Records from a data collection:

···

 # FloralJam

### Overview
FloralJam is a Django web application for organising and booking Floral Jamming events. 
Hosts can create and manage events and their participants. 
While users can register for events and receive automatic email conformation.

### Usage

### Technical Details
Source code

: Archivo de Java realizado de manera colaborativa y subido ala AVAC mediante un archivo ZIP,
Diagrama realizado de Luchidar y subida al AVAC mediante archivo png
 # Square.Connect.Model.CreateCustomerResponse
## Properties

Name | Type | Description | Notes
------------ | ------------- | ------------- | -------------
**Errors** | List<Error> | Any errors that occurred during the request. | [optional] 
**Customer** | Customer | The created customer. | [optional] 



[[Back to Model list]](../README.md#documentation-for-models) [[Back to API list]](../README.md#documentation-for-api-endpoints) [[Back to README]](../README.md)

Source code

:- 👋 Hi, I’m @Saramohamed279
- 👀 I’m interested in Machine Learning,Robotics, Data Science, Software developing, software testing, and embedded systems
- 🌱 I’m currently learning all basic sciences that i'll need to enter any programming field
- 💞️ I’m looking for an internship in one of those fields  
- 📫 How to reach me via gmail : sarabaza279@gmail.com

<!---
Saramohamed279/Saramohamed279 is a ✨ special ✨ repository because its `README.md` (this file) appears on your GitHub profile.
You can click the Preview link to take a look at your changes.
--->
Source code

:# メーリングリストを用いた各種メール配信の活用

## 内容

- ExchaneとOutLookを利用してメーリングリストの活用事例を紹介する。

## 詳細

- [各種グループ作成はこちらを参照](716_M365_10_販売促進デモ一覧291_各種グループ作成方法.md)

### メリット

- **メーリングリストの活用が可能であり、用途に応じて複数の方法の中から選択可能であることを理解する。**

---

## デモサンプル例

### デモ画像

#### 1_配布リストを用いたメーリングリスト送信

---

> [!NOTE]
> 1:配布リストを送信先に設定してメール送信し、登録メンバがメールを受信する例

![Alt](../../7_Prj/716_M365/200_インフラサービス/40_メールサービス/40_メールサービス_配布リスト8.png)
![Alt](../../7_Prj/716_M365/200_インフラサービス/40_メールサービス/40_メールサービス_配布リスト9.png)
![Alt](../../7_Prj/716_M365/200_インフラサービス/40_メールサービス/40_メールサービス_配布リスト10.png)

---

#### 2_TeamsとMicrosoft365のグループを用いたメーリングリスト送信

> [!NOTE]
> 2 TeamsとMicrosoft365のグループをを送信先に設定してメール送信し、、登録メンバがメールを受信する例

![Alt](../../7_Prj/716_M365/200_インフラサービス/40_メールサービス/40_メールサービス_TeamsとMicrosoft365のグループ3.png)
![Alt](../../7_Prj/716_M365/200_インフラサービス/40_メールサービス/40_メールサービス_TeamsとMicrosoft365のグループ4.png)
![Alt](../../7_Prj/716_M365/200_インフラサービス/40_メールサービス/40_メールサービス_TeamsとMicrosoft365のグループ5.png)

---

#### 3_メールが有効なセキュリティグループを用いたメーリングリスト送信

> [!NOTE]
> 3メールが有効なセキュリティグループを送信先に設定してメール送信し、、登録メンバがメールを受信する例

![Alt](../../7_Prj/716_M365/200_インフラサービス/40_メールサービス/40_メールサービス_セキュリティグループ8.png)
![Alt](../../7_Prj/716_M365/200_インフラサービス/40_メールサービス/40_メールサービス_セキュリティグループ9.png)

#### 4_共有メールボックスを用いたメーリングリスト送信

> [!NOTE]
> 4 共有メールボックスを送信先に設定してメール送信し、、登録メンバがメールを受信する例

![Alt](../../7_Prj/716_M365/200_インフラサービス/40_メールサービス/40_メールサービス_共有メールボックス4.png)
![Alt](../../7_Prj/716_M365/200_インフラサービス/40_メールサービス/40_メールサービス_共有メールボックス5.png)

···

→ **Problem**
Reproduce, with no other lines, the one containing "- **メーリングリストの活" and all lines after it through the end of the data above.

→ **Response**
- **メーリングリストの活用が可能であり、用途に応じて複数の方法の中から選択可能であることを理解する。**

---

## デモサンプル例

### デモ画像

#### 1_配布リストを用いたメーリングリスト送信

---

> [!NOTE]
> 1:配布リストを送信先に設定してメール送信し、登録メンバがメールを受信する例

![Alt](../../7_Prj/716_M365/200_インフラサービス/40_メールサービス/40_メールサービス_配布リスト8.png)
![Alt](../../7_Prj/716_M365/200_インフラサービス/40_メールサービス/40_メールサービス_配布リスト9.png)
![Alt](../../7_Prj/716_M365/200_インフラサービス/40_メールサービス/40_メールサービス_配布リスト10.png)

---

#### 2_TeamsとMicrosoft365のグループを用いたメーリングリスト送信

> [!NOTE]
> 2 TeamsとMicrosoft365のグループをを送信先に設定してメール送信し、、登録メンバがメールを受信する例

![Alt](../../7_Prj/716_M365/200_インフラサービス/40_メールサービス/40_メールサービス_TeamsとMicrosoft365のグループ3.png)
![Alt](../../7_Prj/716_M365/200_インフラサービス/40_メールサービス/40_メールサービス_TeamsとMicrosoft365のグループ4.png)
![Alt](../../7_Prj/716_M365/200_インフラサービス/40_メールサービス/40_メールサービス_TeamsとMicrosoft365のグループ5.png)

---

#### 3_メールが有効なセキュリティグループを用いたメーリングリスト送信

> [!NOTE]
> 3メールが有効なセキュリティグループを送信先に設定してメール送信し、、登録メンバがメールを受信する例

![Alt](../../7_Prj/716_M365/200_インフラサービス/40_メールサービス/40_メールサービス_セキュリティグループ8.png)
![Alt](../../7_Prj/716_M365/200_インフラサービス/40_メールサービス/40_メールサービス_セキュリティグループ9.png)

#### 4_共有メールボックスを用いたメーリングリスト送信

> [!NOTE]
> 4 共有メールボックスを送信先に設定してメール送信し、、登録メンバがメールを受信する例

![Alt](../../7_Prj/716_M365/200_インフラサービス/40_メールサービス/40_メールサービス_共有メールボックス4.png)
![Alt](../../7_Prj/716_M365/200_インフラサービス/40_メールサービス/40_メールサービス_共有メールボックス5.png)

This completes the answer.